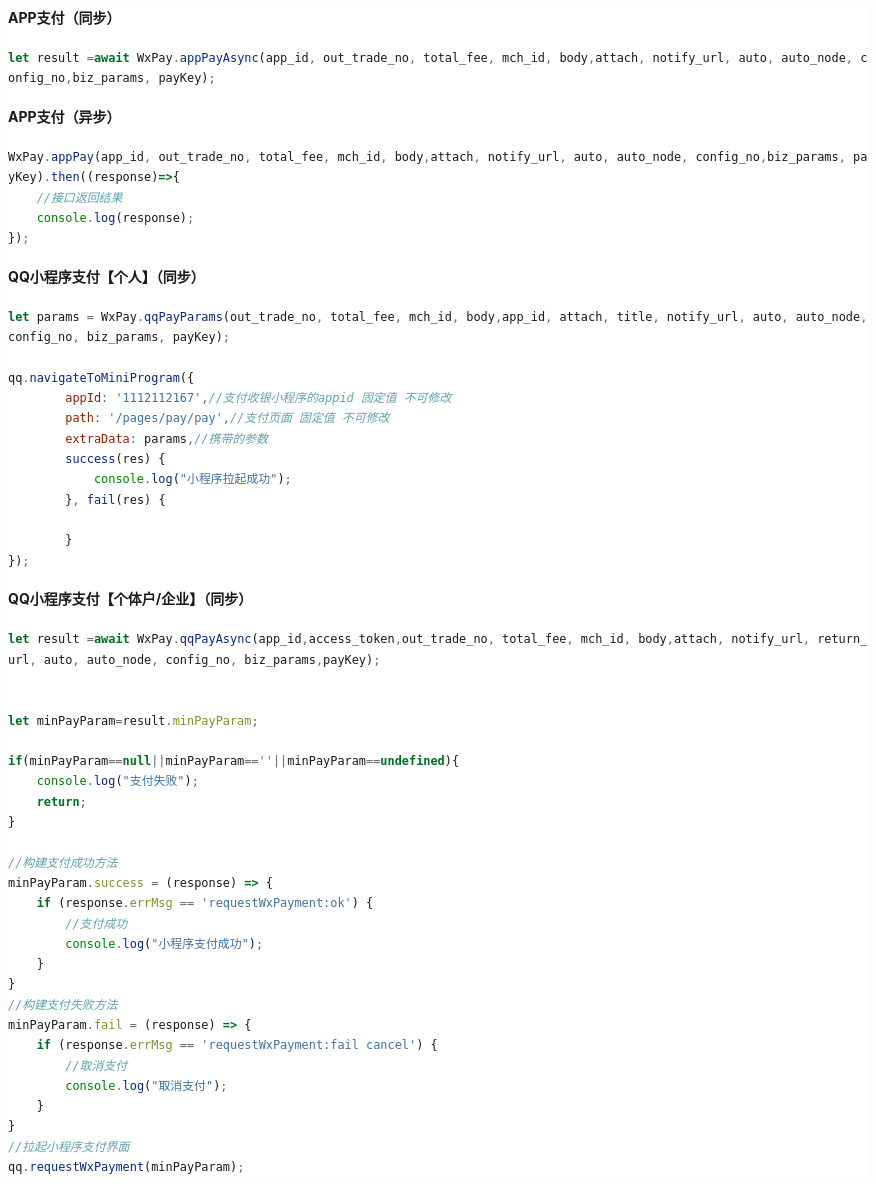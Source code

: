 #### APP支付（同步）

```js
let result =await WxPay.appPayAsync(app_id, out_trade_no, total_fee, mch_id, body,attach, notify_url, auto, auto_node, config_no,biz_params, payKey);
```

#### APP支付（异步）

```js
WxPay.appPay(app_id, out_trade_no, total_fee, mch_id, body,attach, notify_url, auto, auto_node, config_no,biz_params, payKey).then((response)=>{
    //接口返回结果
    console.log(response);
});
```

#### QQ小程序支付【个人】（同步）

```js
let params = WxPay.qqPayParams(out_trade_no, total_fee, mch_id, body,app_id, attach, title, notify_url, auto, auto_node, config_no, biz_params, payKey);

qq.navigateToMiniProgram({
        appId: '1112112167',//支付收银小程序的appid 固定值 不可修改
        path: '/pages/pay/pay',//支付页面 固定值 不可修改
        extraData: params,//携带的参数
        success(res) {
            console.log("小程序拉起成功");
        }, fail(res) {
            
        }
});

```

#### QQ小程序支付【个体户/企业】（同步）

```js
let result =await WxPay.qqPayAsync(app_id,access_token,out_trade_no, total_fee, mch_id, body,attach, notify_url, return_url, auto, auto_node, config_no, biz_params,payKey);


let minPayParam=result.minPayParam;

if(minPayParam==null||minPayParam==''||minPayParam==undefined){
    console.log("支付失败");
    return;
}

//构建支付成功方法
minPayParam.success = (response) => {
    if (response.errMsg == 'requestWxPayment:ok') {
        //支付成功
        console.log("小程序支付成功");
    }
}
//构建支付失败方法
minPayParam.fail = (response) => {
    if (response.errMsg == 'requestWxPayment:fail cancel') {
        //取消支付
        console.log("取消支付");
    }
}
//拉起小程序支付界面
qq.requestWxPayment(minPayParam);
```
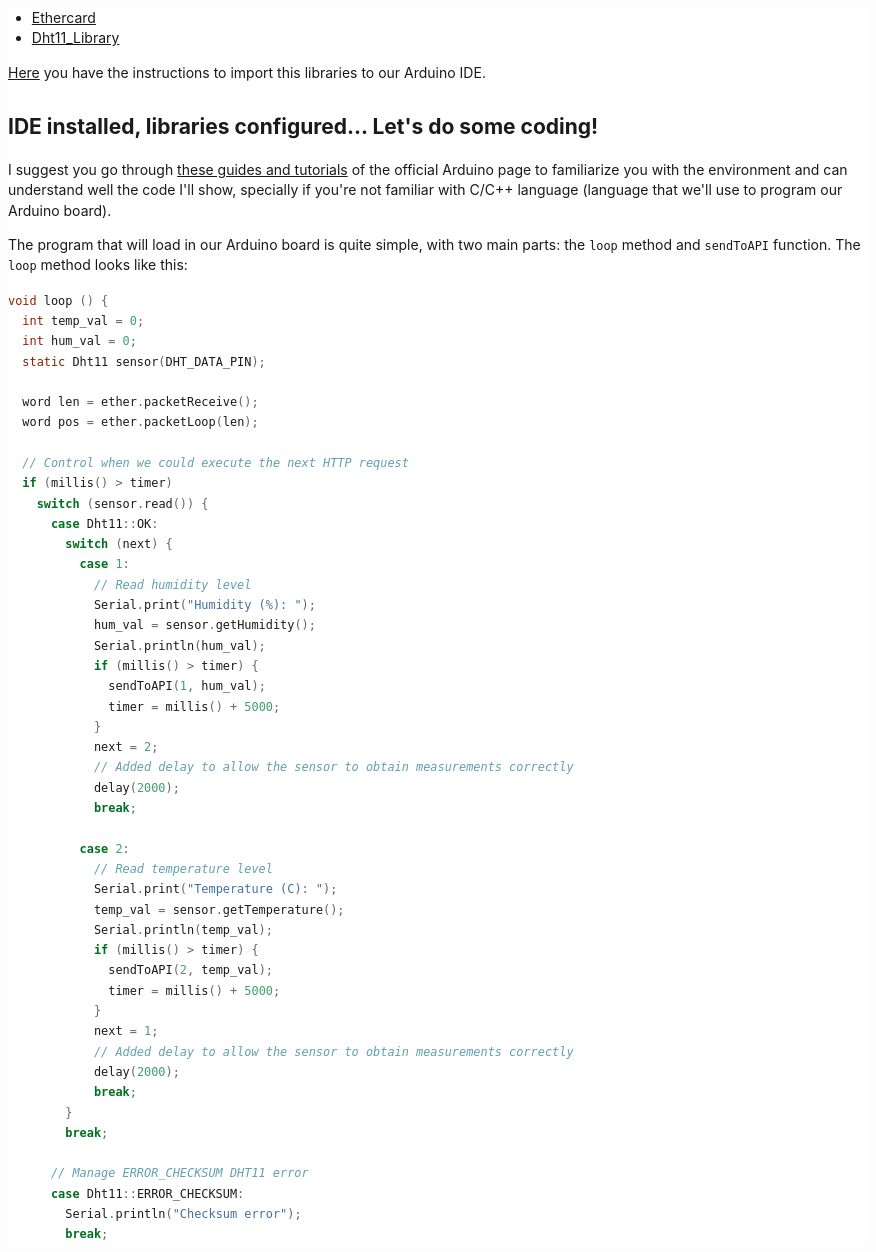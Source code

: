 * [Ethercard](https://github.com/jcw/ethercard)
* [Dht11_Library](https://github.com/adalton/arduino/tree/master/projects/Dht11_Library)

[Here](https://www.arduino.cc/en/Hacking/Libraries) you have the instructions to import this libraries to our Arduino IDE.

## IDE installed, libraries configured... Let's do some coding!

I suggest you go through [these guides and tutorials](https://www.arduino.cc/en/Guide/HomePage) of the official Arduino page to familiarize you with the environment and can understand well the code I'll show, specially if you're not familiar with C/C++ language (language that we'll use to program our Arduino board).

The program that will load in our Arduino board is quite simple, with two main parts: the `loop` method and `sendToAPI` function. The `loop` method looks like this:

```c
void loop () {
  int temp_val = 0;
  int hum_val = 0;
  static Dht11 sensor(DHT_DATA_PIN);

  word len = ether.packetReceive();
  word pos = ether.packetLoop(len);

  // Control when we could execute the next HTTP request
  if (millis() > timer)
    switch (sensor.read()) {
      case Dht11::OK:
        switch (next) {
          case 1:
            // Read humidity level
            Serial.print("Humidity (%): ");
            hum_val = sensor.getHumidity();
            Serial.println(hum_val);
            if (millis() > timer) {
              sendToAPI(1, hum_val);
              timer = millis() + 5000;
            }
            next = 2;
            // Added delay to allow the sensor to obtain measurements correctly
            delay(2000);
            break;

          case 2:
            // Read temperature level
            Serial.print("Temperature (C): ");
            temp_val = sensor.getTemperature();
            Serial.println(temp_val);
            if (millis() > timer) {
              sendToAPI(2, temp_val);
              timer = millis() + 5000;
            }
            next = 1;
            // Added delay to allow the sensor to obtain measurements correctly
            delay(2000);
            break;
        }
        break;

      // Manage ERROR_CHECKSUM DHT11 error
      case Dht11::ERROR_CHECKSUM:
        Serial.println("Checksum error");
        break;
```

────

▶ Task statement: Within the listing, how many lines hold the word "that"? Only the number is to be given.

▶ Response below: 2